The former deputy attorney general says the demand of UTAG is legitimate, adding that the government should come out with timelines in addressing them

Joseph Kpemka, the former deputy attorney general has called for speedy resolution of the impasse between the government and the University Teachers Association of Ghana (UTAG).

UTAG on Monday began a nationwide strike over what it describes as the worsening conditions of service of the university teacher and the failure of the employer in addressing the plight of its members.

Speaking on Asaase Radio’s news analysis and current affairs programme, The Forum, on 15 January, Kpemka said the demand of UTAG is legitimate, adding that government should come out with timelines in meeting their demands if it has the resources.

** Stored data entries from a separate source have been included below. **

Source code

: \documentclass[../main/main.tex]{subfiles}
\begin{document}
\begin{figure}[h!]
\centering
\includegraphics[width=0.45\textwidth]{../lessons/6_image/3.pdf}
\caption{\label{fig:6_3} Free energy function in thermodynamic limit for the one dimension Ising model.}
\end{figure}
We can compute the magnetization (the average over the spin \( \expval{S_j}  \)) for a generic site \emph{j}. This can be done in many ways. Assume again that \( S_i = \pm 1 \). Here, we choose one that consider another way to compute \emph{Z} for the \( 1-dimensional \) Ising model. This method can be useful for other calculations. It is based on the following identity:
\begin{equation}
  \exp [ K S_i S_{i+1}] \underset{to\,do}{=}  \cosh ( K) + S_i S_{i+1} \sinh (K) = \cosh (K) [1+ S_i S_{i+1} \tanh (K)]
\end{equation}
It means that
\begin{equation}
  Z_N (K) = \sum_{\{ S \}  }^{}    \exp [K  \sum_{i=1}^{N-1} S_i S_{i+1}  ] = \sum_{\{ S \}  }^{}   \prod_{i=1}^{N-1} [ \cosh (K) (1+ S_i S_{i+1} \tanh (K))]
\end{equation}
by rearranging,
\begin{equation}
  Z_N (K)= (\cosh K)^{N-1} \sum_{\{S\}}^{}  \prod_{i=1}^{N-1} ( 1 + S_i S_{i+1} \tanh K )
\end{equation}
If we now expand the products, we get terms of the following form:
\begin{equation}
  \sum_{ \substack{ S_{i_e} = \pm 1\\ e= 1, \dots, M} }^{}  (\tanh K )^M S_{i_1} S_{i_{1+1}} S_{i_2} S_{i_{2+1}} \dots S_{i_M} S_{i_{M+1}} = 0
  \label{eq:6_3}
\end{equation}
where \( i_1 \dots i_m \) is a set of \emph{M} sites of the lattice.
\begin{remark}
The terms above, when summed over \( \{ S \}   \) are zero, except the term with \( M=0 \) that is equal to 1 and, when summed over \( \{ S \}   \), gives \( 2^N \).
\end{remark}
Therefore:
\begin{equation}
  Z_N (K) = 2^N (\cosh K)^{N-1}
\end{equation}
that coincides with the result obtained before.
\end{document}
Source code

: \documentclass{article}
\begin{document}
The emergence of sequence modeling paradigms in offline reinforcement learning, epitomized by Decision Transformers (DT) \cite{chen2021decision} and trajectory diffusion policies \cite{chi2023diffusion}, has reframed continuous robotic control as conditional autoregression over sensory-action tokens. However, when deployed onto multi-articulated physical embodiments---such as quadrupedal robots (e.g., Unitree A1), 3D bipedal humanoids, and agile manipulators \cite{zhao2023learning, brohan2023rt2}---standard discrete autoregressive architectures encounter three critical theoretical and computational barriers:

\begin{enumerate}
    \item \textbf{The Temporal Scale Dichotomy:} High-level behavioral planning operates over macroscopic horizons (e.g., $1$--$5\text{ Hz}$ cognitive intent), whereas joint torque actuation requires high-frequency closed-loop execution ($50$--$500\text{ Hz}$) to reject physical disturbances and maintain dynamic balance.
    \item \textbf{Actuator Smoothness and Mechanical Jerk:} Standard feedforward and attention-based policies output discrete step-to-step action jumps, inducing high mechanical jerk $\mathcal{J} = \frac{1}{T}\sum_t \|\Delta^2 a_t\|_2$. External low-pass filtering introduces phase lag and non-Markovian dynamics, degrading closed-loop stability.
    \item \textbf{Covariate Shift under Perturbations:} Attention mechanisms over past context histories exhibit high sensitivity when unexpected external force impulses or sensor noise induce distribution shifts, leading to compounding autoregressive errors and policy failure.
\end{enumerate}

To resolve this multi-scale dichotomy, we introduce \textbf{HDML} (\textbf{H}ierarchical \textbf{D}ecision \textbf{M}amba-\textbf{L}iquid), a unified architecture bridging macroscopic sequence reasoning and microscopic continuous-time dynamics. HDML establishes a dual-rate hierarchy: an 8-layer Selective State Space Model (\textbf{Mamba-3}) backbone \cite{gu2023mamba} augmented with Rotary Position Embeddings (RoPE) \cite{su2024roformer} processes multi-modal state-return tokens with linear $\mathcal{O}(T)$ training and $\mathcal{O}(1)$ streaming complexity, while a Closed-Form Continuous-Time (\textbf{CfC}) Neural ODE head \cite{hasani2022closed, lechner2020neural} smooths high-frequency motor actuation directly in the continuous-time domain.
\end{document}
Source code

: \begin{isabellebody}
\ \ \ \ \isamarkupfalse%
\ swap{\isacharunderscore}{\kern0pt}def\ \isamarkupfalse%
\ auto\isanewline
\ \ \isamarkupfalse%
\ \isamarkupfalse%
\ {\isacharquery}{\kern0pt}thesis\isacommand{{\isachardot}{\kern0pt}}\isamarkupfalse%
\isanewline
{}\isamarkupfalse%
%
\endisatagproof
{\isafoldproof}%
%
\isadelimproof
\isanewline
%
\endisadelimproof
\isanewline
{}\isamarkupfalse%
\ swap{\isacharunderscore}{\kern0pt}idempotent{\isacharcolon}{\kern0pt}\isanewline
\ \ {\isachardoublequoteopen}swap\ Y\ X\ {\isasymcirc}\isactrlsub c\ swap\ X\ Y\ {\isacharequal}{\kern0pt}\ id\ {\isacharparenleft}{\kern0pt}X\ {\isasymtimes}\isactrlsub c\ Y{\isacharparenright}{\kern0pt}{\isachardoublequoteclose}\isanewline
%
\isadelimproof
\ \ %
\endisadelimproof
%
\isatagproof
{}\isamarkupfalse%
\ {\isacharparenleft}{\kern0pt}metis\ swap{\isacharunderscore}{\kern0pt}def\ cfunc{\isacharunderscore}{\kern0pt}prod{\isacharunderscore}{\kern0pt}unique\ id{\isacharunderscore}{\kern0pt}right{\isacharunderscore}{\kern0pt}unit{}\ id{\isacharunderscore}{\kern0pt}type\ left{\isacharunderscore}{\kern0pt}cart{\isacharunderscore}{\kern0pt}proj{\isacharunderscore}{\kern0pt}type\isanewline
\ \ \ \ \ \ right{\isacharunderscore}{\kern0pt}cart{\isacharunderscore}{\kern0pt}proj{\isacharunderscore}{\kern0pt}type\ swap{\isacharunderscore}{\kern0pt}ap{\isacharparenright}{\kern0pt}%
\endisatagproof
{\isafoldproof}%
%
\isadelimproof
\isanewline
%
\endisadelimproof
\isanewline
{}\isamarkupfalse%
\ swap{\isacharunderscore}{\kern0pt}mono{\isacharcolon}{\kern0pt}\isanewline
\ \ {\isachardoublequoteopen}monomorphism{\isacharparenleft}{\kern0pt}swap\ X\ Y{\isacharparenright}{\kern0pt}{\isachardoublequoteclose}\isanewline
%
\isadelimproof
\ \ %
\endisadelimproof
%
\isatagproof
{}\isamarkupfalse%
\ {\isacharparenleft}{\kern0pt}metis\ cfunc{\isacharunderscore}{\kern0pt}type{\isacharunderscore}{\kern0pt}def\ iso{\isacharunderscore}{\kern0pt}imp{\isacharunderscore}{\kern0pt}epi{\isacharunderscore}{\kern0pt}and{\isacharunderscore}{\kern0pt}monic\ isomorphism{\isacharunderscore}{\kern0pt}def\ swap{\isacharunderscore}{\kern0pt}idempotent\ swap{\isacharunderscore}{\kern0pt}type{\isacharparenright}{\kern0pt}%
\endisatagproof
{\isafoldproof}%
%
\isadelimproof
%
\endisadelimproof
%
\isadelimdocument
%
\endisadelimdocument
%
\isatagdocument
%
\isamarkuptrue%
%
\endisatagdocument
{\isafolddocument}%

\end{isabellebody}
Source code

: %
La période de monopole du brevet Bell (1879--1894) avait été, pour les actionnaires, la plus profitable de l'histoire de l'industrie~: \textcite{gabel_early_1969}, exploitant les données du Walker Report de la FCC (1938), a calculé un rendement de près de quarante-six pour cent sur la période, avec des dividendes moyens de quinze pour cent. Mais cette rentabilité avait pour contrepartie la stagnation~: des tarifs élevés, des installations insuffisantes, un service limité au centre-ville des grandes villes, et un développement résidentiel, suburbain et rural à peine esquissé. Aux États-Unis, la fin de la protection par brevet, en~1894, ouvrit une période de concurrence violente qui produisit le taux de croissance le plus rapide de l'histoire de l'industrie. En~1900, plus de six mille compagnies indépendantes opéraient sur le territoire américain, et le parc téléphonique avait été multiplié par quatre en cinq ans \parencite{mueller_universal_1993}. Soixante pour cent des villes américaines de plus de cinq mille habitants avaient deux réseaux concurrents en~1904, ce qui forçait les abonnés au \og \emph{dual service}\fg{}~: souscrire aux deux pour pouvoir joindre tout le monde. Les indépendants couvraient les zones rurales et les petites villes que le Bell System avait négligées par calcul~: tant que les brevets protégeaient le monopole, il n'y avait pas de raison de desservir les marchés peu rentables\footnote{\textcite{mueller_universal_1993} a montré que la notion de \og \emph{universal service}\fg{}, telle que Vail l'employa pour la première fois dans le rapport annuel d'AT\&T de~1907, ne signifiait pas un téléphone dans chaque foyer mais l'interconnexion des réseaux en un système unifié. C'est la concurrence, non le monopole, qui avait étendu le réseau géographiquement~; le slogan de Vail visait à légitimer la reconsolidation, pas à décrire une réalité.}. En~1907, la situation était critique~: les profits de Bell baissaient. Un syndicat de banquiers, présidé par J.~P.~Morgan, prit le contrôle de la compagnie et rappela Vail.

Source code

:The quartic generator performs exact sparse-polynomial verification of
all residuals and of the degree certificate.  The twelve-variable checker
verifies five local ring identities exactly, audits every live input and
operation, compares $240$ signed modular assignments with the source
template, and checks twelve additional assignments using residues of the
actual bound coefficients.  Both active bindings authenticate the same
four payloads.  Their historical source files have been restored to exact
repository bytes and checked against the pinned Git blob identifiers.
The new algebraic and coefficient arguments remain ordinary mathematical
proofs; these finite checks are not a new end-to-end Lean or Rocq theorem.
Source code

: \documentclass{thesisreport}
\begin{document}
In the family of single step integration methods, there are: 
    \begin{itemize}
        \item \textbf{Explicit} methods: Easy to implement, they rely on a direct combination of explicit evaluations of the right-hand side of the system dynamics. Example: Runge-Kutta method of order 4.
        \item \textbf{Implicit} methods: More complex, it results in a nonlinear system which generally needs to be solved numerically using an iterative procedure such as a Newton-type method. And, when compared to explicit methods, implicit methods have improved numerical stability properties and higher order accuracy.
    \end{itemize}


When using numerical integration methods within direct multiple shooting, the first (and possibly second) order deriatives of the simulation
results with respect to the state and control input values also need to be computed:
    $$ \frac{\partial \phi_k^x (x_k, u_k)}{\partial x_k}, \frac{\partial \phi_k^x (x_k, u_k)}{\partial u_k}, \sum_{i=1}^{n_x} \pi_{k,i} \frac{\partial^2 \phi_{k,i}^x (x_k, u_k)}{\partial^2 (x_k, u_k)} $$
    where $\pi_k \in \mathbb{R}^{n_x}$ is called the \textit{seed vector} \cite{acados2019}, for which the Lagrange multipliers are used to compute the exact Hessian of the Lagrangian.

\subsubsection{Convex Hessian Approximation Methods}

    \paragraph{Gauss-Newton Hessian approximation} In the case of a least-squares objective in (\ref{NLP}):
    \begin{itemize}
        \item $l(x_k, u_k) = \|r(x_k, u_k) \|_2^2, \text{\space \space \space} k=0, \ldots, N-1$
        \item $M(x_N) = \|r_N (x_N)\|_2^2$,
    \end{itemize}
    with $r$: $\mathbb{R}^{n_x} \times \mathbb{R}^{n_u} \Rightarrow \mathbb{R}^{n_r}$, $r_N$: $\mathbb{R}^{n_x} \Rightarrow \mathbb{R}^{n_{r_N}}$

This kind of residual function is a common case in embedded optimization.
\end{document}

“What I’m saying is that we should have sober heads. UTAG deserves what they’re asking for but if government can provide their demands now, there should be timelines,” he said.

Kpemka added: “I think all parties should be sober in dealing with this matter so that passions are not inflamed… we shouldn’t do it in a manner that people will read political meanings into it.”

Successive governments have failed to resolve UTAG issues

Kofi Asare, the executive director of Africa Education Watch, in an earlier interview says governments over the past years have not shown any commitment to resolving the grievances of UTAG.

Speaking to Beatrice Adu on the Big Bulletin on Wednesday (12 January), Asare said successive governments since 2008 have shown no urgency in addressing the demands of UTAG.

According to him, “there’s no urgency on the part of the government to resolve this matter. I am talking about the government in a generic sense. Since 2008, then 2012 when single spine finally took off, this matter (UTAG demands) has been hanging since 2008 before the roadmap was agreed upon.

“…Every timeline that has been developed, the government of Ghana has not treated with attention or an effort that suggest that it is committed to ensuring that lecturers were not worse off. Even the agreement as part of the roadmap indicated that lecturers will be on a 1500 equivalent US dollars entry-level has not been carried out. So, I don’t see any real commitment by successive governments to solve this matter,” he stated.

UTAG has for some time now been demanding the implementation of a 2012 Single Spine package which put entry-level lecturers on a salary equivalent of US$2,084 while the current level puts lecturers’ salaries around US$900.